_AIM OF THE EXERCISE_
Gather each line of the records where "SFML" appears.

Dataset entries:
================================
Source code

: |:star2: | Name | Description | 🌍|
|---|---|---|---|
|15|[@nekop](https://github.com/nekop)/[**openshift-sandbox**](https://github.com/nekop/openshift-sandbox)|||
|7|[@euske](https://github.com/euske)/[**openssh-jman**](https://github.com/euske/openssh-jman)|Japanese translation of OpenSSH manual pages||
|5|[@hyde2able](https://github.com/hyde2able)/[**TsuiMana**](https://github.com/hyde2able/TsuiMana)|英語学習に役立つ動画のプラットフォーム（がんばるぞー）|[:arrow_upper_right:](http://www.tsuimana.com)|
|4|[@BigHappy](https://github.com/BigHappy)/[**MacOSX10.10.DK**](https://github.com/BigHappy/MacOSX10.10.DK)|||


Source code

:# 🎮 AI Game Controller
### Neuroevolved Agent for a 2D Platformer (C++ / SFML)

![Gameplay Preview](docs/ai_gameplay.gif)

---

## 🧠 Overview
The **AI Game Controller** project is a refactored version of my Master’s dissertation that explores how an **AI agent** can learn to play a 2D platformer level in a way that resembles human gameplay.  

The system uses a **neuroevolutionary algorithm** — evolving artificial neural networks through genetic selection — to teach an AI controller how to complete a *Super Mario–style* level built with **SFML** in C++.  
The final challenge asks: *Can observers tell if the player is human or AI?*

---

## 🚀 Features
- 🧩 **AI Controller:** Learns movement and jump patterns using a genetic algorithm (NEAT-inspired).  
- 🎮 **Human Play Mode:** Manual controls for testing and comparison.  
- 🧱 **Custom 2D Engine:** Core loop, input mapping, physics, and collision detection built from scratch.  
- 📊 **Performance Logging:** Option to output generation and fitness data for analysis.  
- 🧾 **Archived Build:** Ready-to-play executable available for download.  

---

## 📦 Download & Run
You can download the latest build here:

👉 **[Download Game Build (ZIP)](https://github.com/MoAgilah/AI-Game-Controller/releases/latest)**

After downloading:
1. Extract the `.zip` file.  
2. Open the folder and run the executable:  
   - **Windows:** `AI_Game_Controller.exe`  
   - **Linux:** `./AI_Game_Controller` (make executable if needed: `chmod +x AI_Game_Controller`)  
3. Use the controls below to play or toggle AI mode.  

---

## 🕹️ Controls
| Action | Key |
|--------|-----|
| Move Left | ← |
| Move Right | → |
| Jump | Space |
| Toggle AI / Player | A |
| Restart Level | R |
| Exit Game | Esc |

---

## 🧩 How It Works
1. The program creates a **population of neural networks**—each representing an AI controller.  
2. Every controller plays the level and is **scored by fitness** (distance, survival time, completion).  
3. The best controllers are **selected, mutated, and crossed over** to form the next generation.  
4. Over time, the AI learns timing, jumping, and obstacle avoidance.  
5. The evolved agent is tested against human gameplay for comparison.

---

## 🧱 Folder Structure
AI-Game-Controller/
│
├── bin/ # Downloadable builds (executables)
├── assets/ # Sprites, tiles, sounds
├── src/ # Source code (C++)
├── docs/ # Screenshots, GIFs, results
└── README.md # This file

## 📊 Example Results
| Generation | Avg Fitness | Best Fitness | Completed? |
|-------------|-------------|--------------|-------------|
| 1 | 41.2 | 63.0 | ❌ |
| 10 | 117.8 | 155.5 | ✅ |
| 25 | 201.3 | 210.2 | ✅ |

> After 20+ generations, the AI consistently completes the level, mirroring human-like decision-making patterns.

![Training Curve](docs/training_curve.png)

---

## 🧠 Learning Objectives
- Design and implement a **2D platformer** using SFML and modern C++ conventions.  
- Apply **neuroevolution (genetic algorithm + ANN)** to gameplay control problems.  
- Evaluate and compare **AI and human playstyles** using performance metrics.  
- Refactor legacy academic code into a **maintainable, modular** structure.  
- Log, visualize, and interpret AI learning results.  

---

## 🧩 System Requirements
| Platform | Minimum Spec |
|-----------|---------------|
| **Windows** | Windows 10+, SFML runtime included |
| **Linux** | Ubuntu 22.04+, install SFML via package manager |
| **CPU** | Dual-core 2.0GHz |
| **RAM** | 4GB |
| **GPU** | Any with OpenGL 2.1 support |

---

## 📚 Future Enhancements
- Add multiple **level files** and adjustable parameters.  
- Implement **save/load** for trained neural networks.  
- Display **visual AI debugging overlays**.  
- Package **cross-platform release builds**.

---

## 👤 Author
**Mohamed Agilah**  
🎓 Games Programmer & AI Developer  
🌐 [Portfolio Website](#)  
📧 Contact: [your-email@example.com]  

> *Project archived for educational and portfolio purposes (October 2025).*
================================
_ANSWER BELOW_
### Neuroevolved Agent for a 2D Platformer (C++ / SFML)
The system uses a **neuroevolutionary algorithm** — evolving artificial neural networks through genetic selection — to teach an AI controller how to complete a *Super Mario–style* level built with **SFML** in C++.  
- Design and implement a **2D platformer** using SFML and modern C++ conventions.  
| **Windows** | Windows 10+, SFML runtime included |
| **Linux** | Ubuntu 22.04+, install SFML via package manager |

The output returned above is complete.